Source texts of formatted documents
• • •

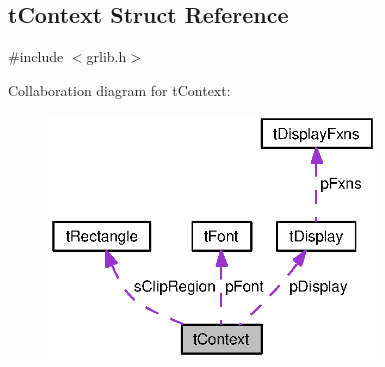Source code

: \subsection{t\+Context Struct Reference}
\label{structt_context}


{\ttfamily \#include $<$grlib.\+h$>$}



Collaboration diagram for t\+Context\+:
\nopagebreak
\begin{figure}[H]
\begin{center}
\leavevmode
\includegraphics[width=247pt]{structt_context__coll__graph}
\end{center}
\end{figure}

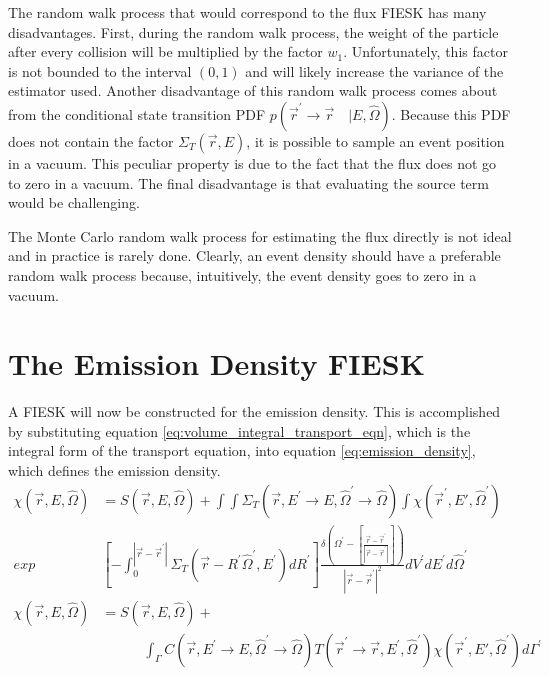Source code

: The random walk process that would correspond to the flux FIESK has many
disadvantages. First, during the random walk process, the weight of the 
particle after every collision will be multiplied by the factor $w_1$. 
Unfortunately, this factor is not bounded to the interval $(0,1)$ and will 
likely increase the variance of the estimator used. Another disadvantage of 
this random walk process comes about from the conditional state transition PDF 
$p(\vec{r}^{'} \to \vec{r}\quad| E,\hat{\Omega})$. Because this PDF does not 
contain the factor $\Sigma_T(\vec{r},E)$, it is possible to sample an event 
position in a vacuum. This peculiar property is due to the fact that the flux 
does not go to zero in a vacuum. The final disadvantage is that evaluating the 
source term would be challenging.

The Monte Carlo random walk process for estimating the flux directly is not 
ideal and in practice is rarely done. Clearly, an event density should have
a preferable random walk process because, intuitively, the event density
goes to zero in a vacuum. 

\section{The Emission Density FIESK}
A FIESK will now be constructed for the emission density. This is accomplished 
by substituting equation \ref{eq:volume_integral_transport_eqn}, which is the
integral form of the transport equation, into equation 
\ref{eq:emission_density}, which defines the emission density. 
\begin{align}
    \chi(\vec{r},E,\hat{\Omega}) & = S(\vec{r},E,\hat{\Omega}) +
    \int\int \Sigma_T(\vec{r},E^{'} \to E, \hat{\Omega}^{'} \to \hat{\Omega})
    \int \chi(\vec{r}^{'},E',\hat{\Omega}^{'}) \nonumber \\
    exp&\left[-\int_0^{|\vec{r} - \vec{r}^{'}|} 
      \Sigma_T(\vec{r}-R^{'}\hat{\Omega}^{'},E^{'})dR^{'} \right]
    \frac{\delta \left(\Omega^{'} - \left[\frac{\vec{r} - \vec{r}^{'}}
        {|\vec{r} - \vec{r}^{'}|}\right]\right)}
    {|\vec{r} - \vec{r}^{'}|^2} dV^{'}dE^{'}d\hat{\Omega}^{'} \nonumber \\
    \chi(\vec{r},E,\hat{\Omega}) & = S(\vec{r},E,\hat{\Omega}) + \nonumber \\
    & \qquad \quad
    \int_{\Gamma}C(\vec{r},E^{'} \to E,\hat{\Omega}^{'} \to \hat{\Omega})
    T(\vec{r}^{'} \to \vec{r},E^{'},\hat{\Omega}^{'}) 
    \chi(\vec{r}^{'},E',\hat{\Omega}^{'}) d\Gamma^{'}
  \label{eq:emission_density_integral_eqn}
\end{align}

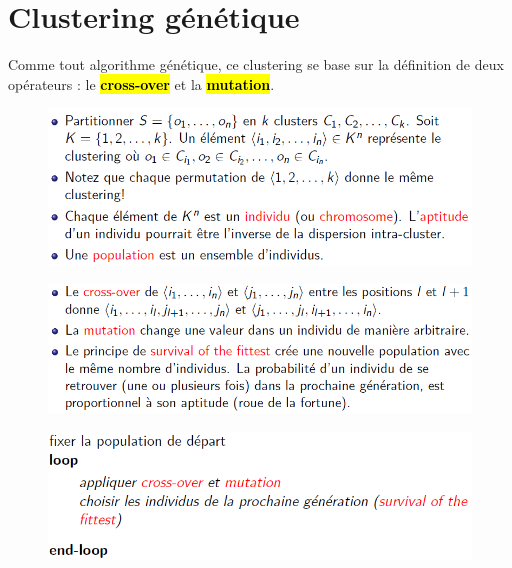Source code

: \documentclass[letterpaper, 12pt]{article}
\newcommand{\alinea}{
\hspace*{0.5cm}}
\begin{document}
	\section{Clustering génétique}
		\alinea Comme tout algorithme génétique, ce
			clustering se base sur la définition de deux
			opérateurs : le \textbf{\hl{cross-over}} et 
			la \textbf{\hl{mutation}}.
		\begin{figure}[H]
			\centering
			\includegraphics[scale=0.65]{Images/genetic_principle.png}
		\end{figure}\noindent
		\begin{figure}[H]
			\centering
			\includegraphics[scale=0.65]{Images/genetic_operators.png}
		\end{figure}\noindent
		\begin{figure}[H]
			\centering
			\includegraphics[scale=0.65]{Images/genetic_algo.png}
		\end{figure}\noindent
	\newpage
\end{document}
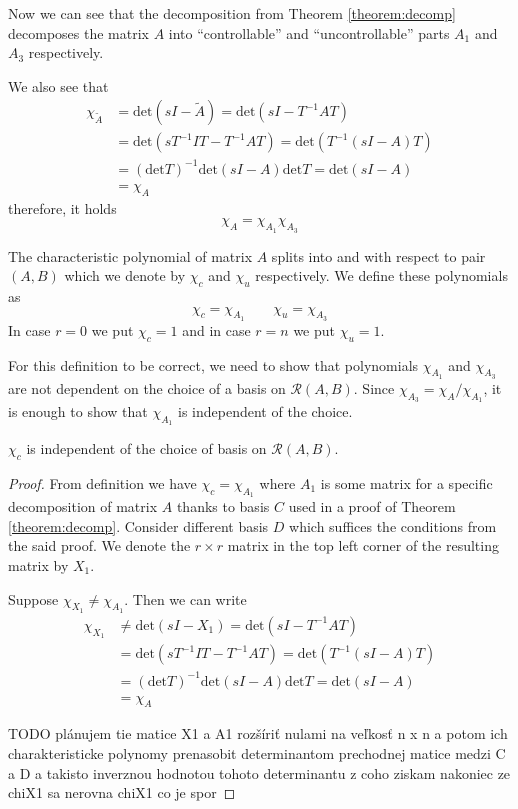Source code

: Now we can see that the decomposition from Theorem \ref{theorem:decomp} decomposes the matrix $A$ into ``controllable'' and ``uncontrollable'' parts $A_1$ and $A_3$ respectively.

We also see that 
\begin{align*}
	\chi_{\widetilde{A}}&=\text{det}(sI-\widetilde{A})=\text{det}(sI-T^{-1}AT) \\
	&=\text{det}(sT^{-1}IT-T^{-1}AT)=\text{det}(T^{-1}(sI-A)T) \\
	&=(\text{det}T)^{-1}\text{det}(sI-A)\text{det}T=\text{det}(sI-A) \\
	&=\chi_A
\end{align*}
therefore, it holds $$\chi_A=\chi_{A_1}\chi_{A_3}$$ 

\begin{definition}
	The characteristic polynomial of matrix $A$ splits into  and  with respect to pair $(A,B)$ which we denote by $\chi_c$ and $\chi_u$ respectively. We define these polynomials as $$\chi_c=\chi_{A_1} \qquad \chi_u=\chi_{A_3}$$ In case $r=0$ we put $\chi_c=1$ and in case $r=n$ we put $\chi_u=1$.
\end{definition}

For this definition to be correct, we need to show that polynomials $\chi_{A_1}$ and $\chi_{A_3}$ are not dependent on the choice of a basis on $\mathcal{R}(A,B)$. Since $\chi_{A_3}=\chi_A/\chi_{A_1}$, it is enough to show that $\chi_{A_1}$ is independent of the choice.

\begin{lemma}
	$\chi_c$ is independent of the choice of basis on $\mathcal{R}(A,B)$.
\end{lemma}

\begin{proof}
	From definition we have $\chi_c=\chi_{A_1}$ where $A_1$ is some matrix for a specific decomposition of matrix $A$ thanks to basis $C$ used in a proof of Theorem \ref{theorem:decomp}. Consider different basis $D$ which suffices the conditions from the said proof. We denote the $r \times r$ matrix in the top left corner of the resulting matrix by $X_1$. 

	Suppose $\chi_{X_1}\neq \chi_{A_1}$. Then we can write 
	\begin{align*}
		\chi_{X_1}&\neq\text{det}(sI-X_1)=\text{det}(sI-T^{-1}AT) \\
		&=\text{det}(sT^{-1}IT-T^{-1}AT)=\text{det}(T^{-1}(sI-A)T) \\
		&=(\text{det}T)^{-1}\text{det}(sI-A)\text{det}T=\text{det}(sI-A) \\
		&=\chi_A
	\end{align*}

	TODO plánujem tie matice X1 a A1 rozšíriť nulami na veľkosť n x n a potom ich charakteristicke polynomy prenasobit determinantom prechodnej matice medzi C a D a takisto inverznou hodnotou tohoto determinantu z coho ziskam nakoniec ze chiX1 sa nerovna chiX1 co je spor
\end{proof}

• • •

Task brief. Each entry above is to be duplicated exactly, and its pictures omitted.

Answer space.
Source code

: \subsection{t\+Context Struct Reference}
\label{structt_context}


{\ttfamily \#include $<$grlib.\+h$>$}



Collaboration diagram for t\+Context\+:
\nopagebreak
\begin{figure}[H]
\begin{center}
\leavevmode
\includegraphics[width=247pt]{structt_context__coll__graph}
\end{center}
\end{figure}

Source code

: The random walk process that would correspond to the flux FIESK has many
disadvantages. First, during the random walk process, the weight of the 
particle after every collision will be multiplied by the factor $w_1$. 
Unfortunately, this factor is not bounded to the interval $(0,1)$ and will 
likely increase the variance of the estimator used. Another disadvantage of 
this random walk process comes about from the conditional state transition PDF 
$p(\vec{r}^{'} \to \vec{r}\quad| E,\hat{\Omega})$. Because this PDF does not 
contain the factor $\Sigma_T(\vec{r},E)$, it is possible to sample an event 
position in a vacuum. This peculiar property is due to the fact that the flux 
does not go to zero in a vacuum. The final disadvantage is that evaluating the 
source term would be challenging.

The Monte Carlo random walk process for estimating the flux directly is not 
ideal and in practice is rarely done. Clearly, an event density should have
a preferable random walk process because, intuitively, the event density
goes to zero in a vacuum. 

\section{The Emission Density FIESK}
A FIESK will now be constructed for the emission density. This is accomplished 
by substituting equation \ref{eq:volume_integral_transport_eqn}, which is the
integral form of the transport equation, into equation 
\ref{eq:emission_density}, which defines the emission density. 
\begin{align}
    \chi(\vec{r},E,\hat{\Omega}) & = S(\vec{r},E,\hat{\Omega}) +
    \int\int \Sigma_T(\vec{r},E^{'} \to E, \hat{\Omega}^{'} \to \hat{\Omega})
    \int \chi(\vec{r}^{'},E',\hat{\Omega}^{'}) \nonumber \\
    exp&\left[-\int_0^{|\vec{r} - \vec{r}^{'}|} 
      \Sigma_T(\vec{r}-R^{'}\hat{\Omega}^{'},E^{'})dR^{'} \right]
    \frac{\delta \left(\Omega^{'} - \left[\frac{\vec{r} - \vec{r}^{'}}
        {|\vec{r} - \vec{r}^{'}|}\right]\right)}
    {|\vec{r} - \vec{r}^{'}|^2} dV^{'}dE^{'}d\hat{\Omega}^{'} \nonumber \\
    \chi(\vec{r},E,\hat{\Omega}) & = S(\vec{r},E,\hat{\Omega}) + \nonumber \\
    & \qquad \quad
    \int_{\Gamma}C(\vec{r},E^{'} \to E,\hat{\Omega}^{'} \to \hat{\Omega})
    T(\vec{r}^{'} \to \vec{r},E^{'},\hat{\Omega}^{'}) 
    \chi(\vec{r}^{'},E',\hat{\Omega}^{'}) d\Gamma^{'}
  \label{eq:emission_density_integral_eqn}
\end{align}

Source code

: \documentclass[letterpaper, 12pt]{article}
\newcommand{\alinea}{
\hspace*{0.5cm}}
\begin{document}
	\section{Clustering génétique}
		\alinea Comme tout algorithme génétique, ce
			clustering se base sur la définition de deux
			opérateurs : le \textbf{\hl{cross-over}} et 
			la \textbf{\hl{mutation}}.
		\begin{figure}[H]
			\centering
			\includegraphics[scale=0.65]{Images/genetic_principle.png}
		\end{figure}\noindent
		\begin{figure}[H]
			\centering
			\includegraphics[scale=0.65]{Images/genetic_operators.png}
		\end{figure}\noindent
		\begin{figure}[H]
			\centering
			\includegraphics[scale=0.65]{Images/genetic_algo.png}
		\end{figure}\noindent
	\newpage
\end{document}
Source code

: Now we can see that the decomposition from Theorem \ref{theorem:decomp} decomposes the matrix $A$ into ``controllable'' and ``uncontrollable'' parts $A_1$ and $A_3$ respectively.

We also see that 
\begin{align*}
	\chi_{\widetilde{A}}&=\text{det}(sI-\widetilde{A})=\text{det}(sI-T^{-1}AT) \\
	&=\text{det}(sT^{-1}IT-T^{-1}AT)=\text{det}(T^{-1}(sI-A)T) \\
	&=(\text{det}T)^{-1}\text{det}(sI-A)\text{det}T=\text{det}(sI-A) \\
	&=\chi_A
\end{align*}
therefore, it holds $$\chi_A=\chi_{A_1}\chi_{A_3}$$ 

\begin{definition}
	The characteristic polynomial of matrix $A$ splits into  and  with respect to pair $(A,B)$ which we denote by $\chi_c$ and $\chi_u$ respectively. We define these polynomials as $$\chi_c=\chi_{A_1} \qquad \chi_u=\chi_{A_3}$$ In case $r=0$ we put $\chi_c=1$ and in case $r=n$ we put $\chi_u=1$.
\end{definition}

For this definition to be correct, we need to show that polynomials $\chi_{A_1}$ and $\chi_{A_3}$ are not dependent on the choice of a basis on $\mathcal{R}(A,B)$. Since $\chi_{A_3}=\chi_A/\chi_{A_1}$, it is enough to show that $\chi_{A_1}$ is independent of the choice.

\begin{lemma}
	$\chi_c$ is independent of the choice of basis on $\mathcal{R}(A,B)$.
\end{lemma}

\begin{proof}
	From definition we have $\chi_c=\chi_{A_1}$ where $A_1$ is some matrix for a specific decomposition of matrix $A$ thanks to basis $C$ used in a proof of Theorem \ref{theorem:decomp}. Consider different basis $D$ which suffices the conditions from the said proof. We denote the $r \times r$ matrix in the top left corner of the resulting matrix by $X_1$. 

	Suppose $\chi_{X_1}\neq \chi_{A_1}$. Then we can write 
	\begin{align*}
		\chi_{X_1}&\neq\text{det}(sI-X_1)=\text{det}(sI-T^{-1}AT) \\
		&=\text{det}(sT^{-1}IT-T^{-1}AT)=\text{det}(T^{-1}(sI-A)T) \\
		&=(\text{det}T)^{-1}\text{det}(sI-A)\text{det}T=\text{det}(sI-A) \\
		&=\chi_A
	\end{align*}

	TODO plánujem tie matice X1 a A1 rozšíriť nulami na veľkosť n x n a potom ich charakteristicke polynomy prenasobit determinantom prechodnej matice medzi C a D a takisto inverznou hodnotou tohoto determinantu z coho ziskam nakoniec ze chiX1 sa nerovna chiX1 co je spor
\end{proof}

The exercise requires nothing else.